Die zionistische Revolution ist tot
von Avraham Burg
Die zionistische Revolution hat immer auf zwei Pfeilern geruht: einem
gerechten/geraden Weg und einer ethischen Führung. Keiner von beiden
funktioniert mehr. Die heutige israelische Nation stützt sich auf
ein Gebilde von Korruption und auf Fundamente der Unterdrückung und
Ungerechtigkeit. Als solche liegt das Ende schon an unserer Türschwelle.
Es ist sehr gut möglich, dass unsere Generation die letzte zionistische
sein wird. Es mag hier einen jüdischen Staat geben, aber er wird
anders sein, ungewohnt und hässlich. Noch ist Zeit, den Kurs zu ändern,
aber nicht mehr lange. Was nötig ist, wäre eine neue Vision
einer gerechten Gesellschaft und der politische Wille, sie zu verwirklichen.
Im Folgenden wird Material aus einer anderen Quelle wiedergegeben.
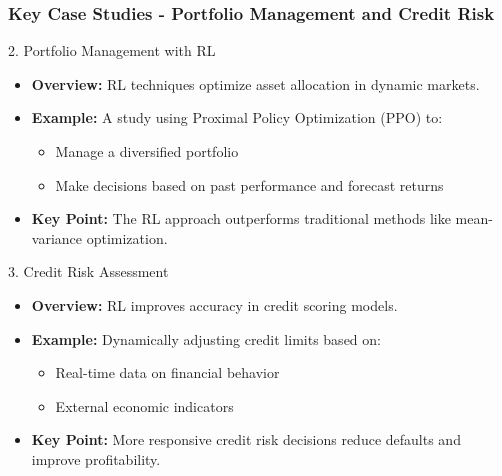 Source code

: \documentclass[aspectratio=169]{beamer}
\begin{document}
\begin{frame}[fragile]
    \frametitle{Key Case Studies - Portfolio Management and Credit Risk}
    \begin{block}{2. Portfolio Management with RL}
        \begin{itemize}
            \item \textbf{Overview:} RL techniques optimize asset allocation in dynamic markets.
            \item \textbf{Example:} A study using Proximal Policy Optimization (PPO) to:
            \begin{itemize}
                \item Manage a diversified portfolio
                \item Make decisions based on past performance and forecast returns
            \end{itemize}
            \item \textbf{Key Point:} The RL approach outperforms traditional methods like mean-variance optimization.
        \end{itemize}
    \end{block}
    
    \begin{block}{3. Credit Risk Assessment}
        \begin{itemize}
            \item \textbf{Overview:} RL improves accuracy in credit scoring models.
            \item \textbf{Example:} Dynamically adjusting credit limits based on:
            \begin{itemize}
                \item Real-time data on financial behavior
                \item External economic indicators
            \end{itemize}
            \item \textbf{Key Point:} More responsive credit risk decisions reduce defaults and improve profitability.
        \end{itemize}
    \end{block}
\end{frame}
\end{document}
Dies ist auch nicht nur eine interne israelische Angelegenheit. Die Diasporajuden
, für die Israel eine tragende Säule ihrer Identität ist,
müssen aufmerksam sein und aussprechen, was wirklich geschieht. Wenn
die Säule stürzt, werden die oberen Stockwerke in sich zusammen
fallen.
Die Opposition existiert nicht, und die Koalition mit Arik Sharon als
Führung beansprucht das Recht zu schweigen. In einer Nation von Schwätzern
ist plötzlich jeder stumm geworden, weil er nichts mehr zu sagen
hat. Wir leben in einer laut donnernd zusammenstürzenden Realität.
Gewiss, wir haben die hebräische Sprache wiederbelebt, ein wunderbares
Theater geschaffen und eine starke nationale Währung. Unser jüdischer
Verstand ist so scharf wie immer. Wir werden auf dem Nasdaq gehandelt.
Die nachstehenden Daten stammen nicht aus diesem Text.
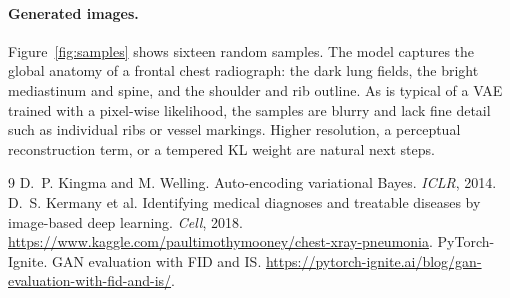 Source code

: \documentclass{article}
\begin{document}
\paragraph{Generated images.}
Figure~\ref{fig:samples} shows sixteen random samples. The model captures the global anatomy
of a frontal chest radiograph: the dark lung fields, the bright mediastinum and spine, and the
shoulder and rib outline. As is typical of a VAE trained with a pixel-wise likelihood, the
samples are blurry and lack fine detail such as individual ribs or vessel markings. Higher
resolution, a perceptual reconstruction term, or a tempered KL weight are natural next steps.

\begin{thebibliography}{9}
\footnotesize
{} D.~P. Kingma and M. Welling. Auto-encoding variational Bayes. \emph{ICLR}, 2014.
 D.~S. Kermany et al. Identifying medical diagnoses and treatable diseases by image-based deep learning. \emph{Cell}, 2018. \url{https://www.kaggle.com/paultimothymooney/chest-xray-pneumonia}.
 PyTorch-Ignite. GAN evaluation with FID and IS. \url{https://pytorch-ignite.ai/blog/gan-evaluation-with-fid-and-is/}.
\end{thebibliography}
\end{document}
Ist dies aber der Grund, warum wir einen Staat geschaffen haben? Das jüdische
Volk überlebte nicht zwei Jahrtausende, um neuen Waffen, Computer-Sicherheitsprogrammen
oder Anti-Raketengeschossen den Weg zu bahnen. Wir sollten ein Licht unter
den Völkern sein. Genau hierin haben wir versagt.
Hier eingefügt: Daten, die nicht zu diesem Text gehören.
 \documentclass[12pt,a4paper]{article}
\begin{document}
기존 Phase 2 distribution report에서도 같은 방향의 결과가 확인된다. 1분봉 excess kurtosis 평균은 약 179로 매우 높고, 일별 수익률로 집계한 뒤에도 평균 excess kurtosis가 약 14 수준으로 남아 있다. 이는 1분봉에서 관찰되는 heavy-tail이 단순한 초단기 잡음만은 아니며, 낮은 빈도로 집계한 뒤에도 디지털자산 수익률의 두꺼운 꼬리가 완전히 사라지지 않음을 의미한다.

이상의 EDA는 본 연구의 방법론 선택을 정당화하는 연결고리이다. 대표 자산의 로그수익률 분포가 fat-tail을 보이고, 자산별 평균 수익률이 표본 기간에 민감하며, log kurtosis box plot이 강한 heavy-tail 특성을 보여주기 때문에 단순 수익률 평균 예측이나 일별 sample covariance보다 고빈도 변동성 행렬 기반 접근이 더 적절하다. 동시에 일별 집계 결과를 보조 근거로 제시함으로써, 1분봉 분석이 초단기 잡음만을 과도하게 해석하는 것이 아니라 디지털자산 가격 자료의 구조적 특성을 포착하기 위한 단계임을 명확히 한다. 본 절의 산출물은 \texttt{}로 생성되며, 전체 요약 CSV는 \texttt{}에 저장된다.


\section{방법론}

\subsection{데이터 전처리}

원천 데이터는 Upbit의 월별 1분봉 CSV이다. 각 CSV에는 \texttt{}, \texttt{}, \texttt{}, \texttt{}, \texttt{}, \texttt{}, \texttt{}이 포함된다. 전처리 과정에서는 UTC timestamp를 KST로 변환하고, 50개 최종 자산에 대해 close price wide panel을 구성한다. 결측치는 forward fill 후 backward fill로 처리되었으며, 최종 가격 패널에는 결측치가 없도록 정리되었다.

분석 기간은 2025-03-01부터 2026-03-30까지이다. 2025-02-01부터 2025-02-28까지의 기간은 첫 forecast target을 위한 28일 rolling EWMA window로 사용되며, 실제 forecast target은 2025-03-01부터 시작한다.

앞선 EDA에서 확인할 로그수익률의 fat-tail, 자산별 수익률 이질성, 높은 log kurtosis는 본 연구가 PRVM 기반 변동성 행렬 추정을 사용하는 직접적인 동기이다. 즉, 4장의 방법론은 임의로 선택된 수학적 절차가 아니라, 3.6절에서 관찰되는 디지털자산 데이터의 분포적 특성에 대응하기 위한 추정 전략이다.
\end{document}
Es stellt sich heraus, dass der 2000 Jahre dauernde Kampf ums jüdische
Überleben auf einen Staat der Siedlungen heruntergekommen ist, der
von einer amoralischen Clique korrupter Gesetzesbrecher regiert wird,
die sowohl für ihre Bürger als auch ihre Feinde nur taube Ohren
haben. Ohne Gerechtigkeit kann ein Staat nicht überleben. Immer mehr
Israelis verstehen dies, sobald sie ihre Kinder fragen, wo sie wohl in
25 Jahren zu leben vorhaben. Kinder, die ehrlich zugeben, dass sie dies
nicht wüssten, schockieren ihre Eltern. Der Countdown des Endes der
israelischen Gesellschaft hat begonnen.
Es ist sehr bequem, ein Zionist in einer Westbank-Siedlung wie die in
Beth El oder Ofra zu sein. Die biblische Landschaft ist bezaubernd. Aus
dem Fenster kann man durch Geranien und Bougainvilleas hindurch nichts
von der Besatzung sehen. Wenn man auf den Schnellstraßen fährt,
auf denen man von Ramot am nördliche Rand Jerusalems nach Gilo am
südlichen Rand in 12 Minuten fährt, kann man kaum die demütigende
Erfahrung eines verachteten Arabers verstehen, der stundenlang auf schlechten
abgesperrten Straßen entlang kriechen muss, die nur für ihn
bestimmt sind. Eine Straße für den Besatzer und eine Straße
für den Besetzten.
Das geht nicht auf Dauer. Selbst wenn die Araber ihre Köpfe senken
und ihre Scham und ihre Wut ständig hinunterschlucken - dies geht
nicht auf Dauer. Eine Gesellschaft, die auf menschlicher Gleichgültigkeit
aufgebaut ist, wird unvermeidlich in sich zusammenstürzen. Man merke
sich diesen Augenblick sehr wohl: die zionistische Supergesellschaft stürzt
schon zusammen wie eine billige Jerusalemer Hochzeitshalle. Nur Wahnsinnige
tanzen auf der oberen Etage weiter, während die Pfeiler unten zusammenbrechen.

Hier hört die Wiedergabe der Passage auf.